- [Provided data]

# # # # #

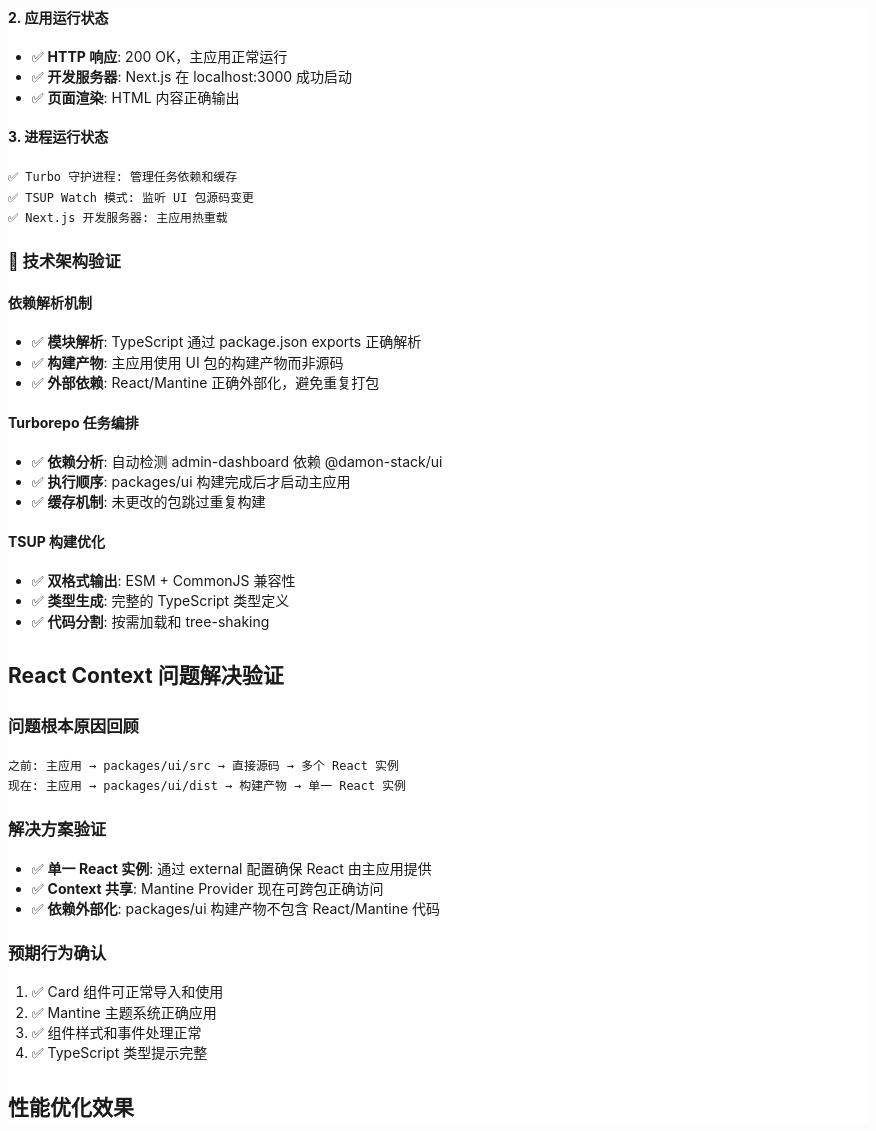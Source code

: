 #### 2. 应用运行状态
- ✅ **HTTP 响应**: 200 OK，主应用正常运行
- ✅ **开发服务器**: Next.js 在 localhost:3000 成功启动
- ✅ **页面渲染**: HTML 内容正确输出

#### 3. 进程运行状态
```
✅ Turbo 守护进程: 管理任务依赖和缓存
✅ TSUP Watch 模式: 监听 UI 包源码变更
✅ Next.js 开发服务器: 主应用热重载
```

### 🚀 技术架构验证

#### 依赖解析机制
- ✅ **模块解析**: TypeScript 通过 package.json exports 正确解析
- ✅ **构建产物**: 主应用使用 UI 包的构建产物而非源码
- ✅ **外部依赖**: React/Mantine 正确外部化，避免重复打包

#### Turborepo 任务编排
- ✅ **依赖分析**: 自动检测 admin-dashboard 依赖 @damon-stack/ui
- ✅ **执行顺序**: packages/ui 构建完成后才启动主应用
- ✅ **缓存机制**: 未更改的包跳过重复构建

#### TSUP 构建优化
- ✅ **双格式输出**: ESM + CommonJS 兼容性
- ✅ **类型生成**: 完整的 TypeScript 类型定义
- ✅ **代码分割**: 按需加载和 tree-shaking

## React Context 问题解决验证

### 问题根本原因回顾
```
之前: 主应用 → packages/ui/src → 直接源码 → 多个 React 实例
现在: 主应用 → packages/ui/dist → 构建产物 → 单一 React 实例
```

### 解决方案验证
- ✅ **单一 React 实例**: 通过 external 配置确保 React 由主应用提供
- ✅ **Context 共享**: Mantine Provider 现在可跨包正确访问
- ✅ **依赖外部化**: packages/ui 构建产物不包含 React/Mantine 代码

### 预期行为确认
1. ✅ Card 组件可正常导入和使用
2. ✅ Mantine 主题系统正确应用
3. ✅ 组件样式和事件处理正常
4. ✅ TypeScript 类型提示完整

## 性能优化效果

# # # # #

Each line from the one with "- ✅ **缓存机制**: 未更改的包跳过重复构建" through the last line of the records above must be retyped exactly, and no other line may be given.

- [Solution to the problem]
- ✅ **缓存机制**: 未更改的包跳过重复构建

#### TSUP 构建优化
- ✅ **双格式输出**: ESM + CommonJS 兼容性
- ✅ **类型生成**: 完整的 TypeScript 类型定义
- ✅ **代码分割**: 按需加载和 tree-shaking

## React Context 问题解决验证

### 问题根本原因回顾
```
之前: 主应用 → packages/ui/src → 直接源码 → 多个 React 实例
现在: 主应用 → packages/ui/dist → 构建产物 → 单一 React 实例
```

### 解决方案验证
- ✅ **单一 React 实例**: 通过 external 配置确保 React 由主应用提供
- ✅ **Context 共享**: Mantine Provider 现在可跨包正确访问
- ✅ **依赖外部化**: packages/ui 构建产物不包含 React/Mantine 代码

### 预期行为确认
1. ✅ Card 组件可正常导入和使用
2. ✅ Mantine 主题系统正确应用
3. ✅ 组件样式和事件处理正常
4. ✅ TypeScript 类型提示完整

## 性能优化效果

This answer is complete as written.